Excerpts from a dataset

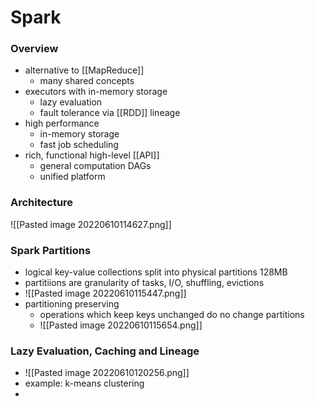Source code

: # Spark
### Overview
+ alternative to [[MapReduce]]
	+ many shared concepts
+ executors with in-memory storage
	+ lazy evaluation
	+ fault tolerance via [[RDD]] lineage
+ high performance
	+ in-memory storage
	+ fast job scheduling
+ rich, functional high-level [[API]]
	+ general computation DAGs
	+ unified platform

### Architecture
![[Pasted image 20220610114627.png]]

### Spark Partitions
+ logical key-value collections split into physical partitions 128MB
+ partitiions are granularity of tasks, I/O, shuffling, evictions
+ ![[Pasted image 20220610115447.png]]
+ partitioning preserving
	+ operations which keep keys unchanged do no change partitions
	+ ![[Pasted image 20220610115654.png]]

### Lazy Evaluation, Caching and Lineage 
+ ![[Pasted image 20220610120256.png]]
+ example: k-means clustering
+ 


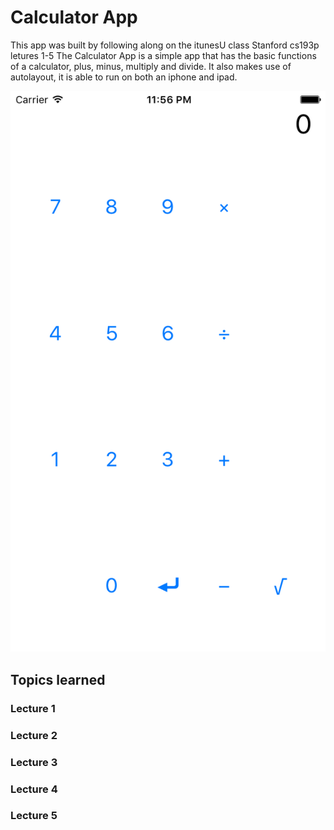 # Calculator App
This app was built by following along on the itunesU class Stanford cs193p letures 1-5
The Calculator App is a simple app that has the basic functions of a calculator, plus, minus, multiply and divide. 
It also makes use of autolayout, it is able to run on both an iphone and ipad.

![iphone6 Screenshot](https://github.com/ajrosario08/Calculator/blob/master/iphone6.png)

## Topics learned

### Lecture 1
### Lecture 2
### Lecture 3
### Lecture 4
### Lecture 5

## Task
Copy out the lines above that hold the string "image".

## Finished exercise
![[Pasted image 20220610114627.png]]
+ ![[Pasted image 20220610115447.png]]
	+ ![[Pasted image 20220610115654.png]]
+ ![[Pasted image 20220610120256.png]]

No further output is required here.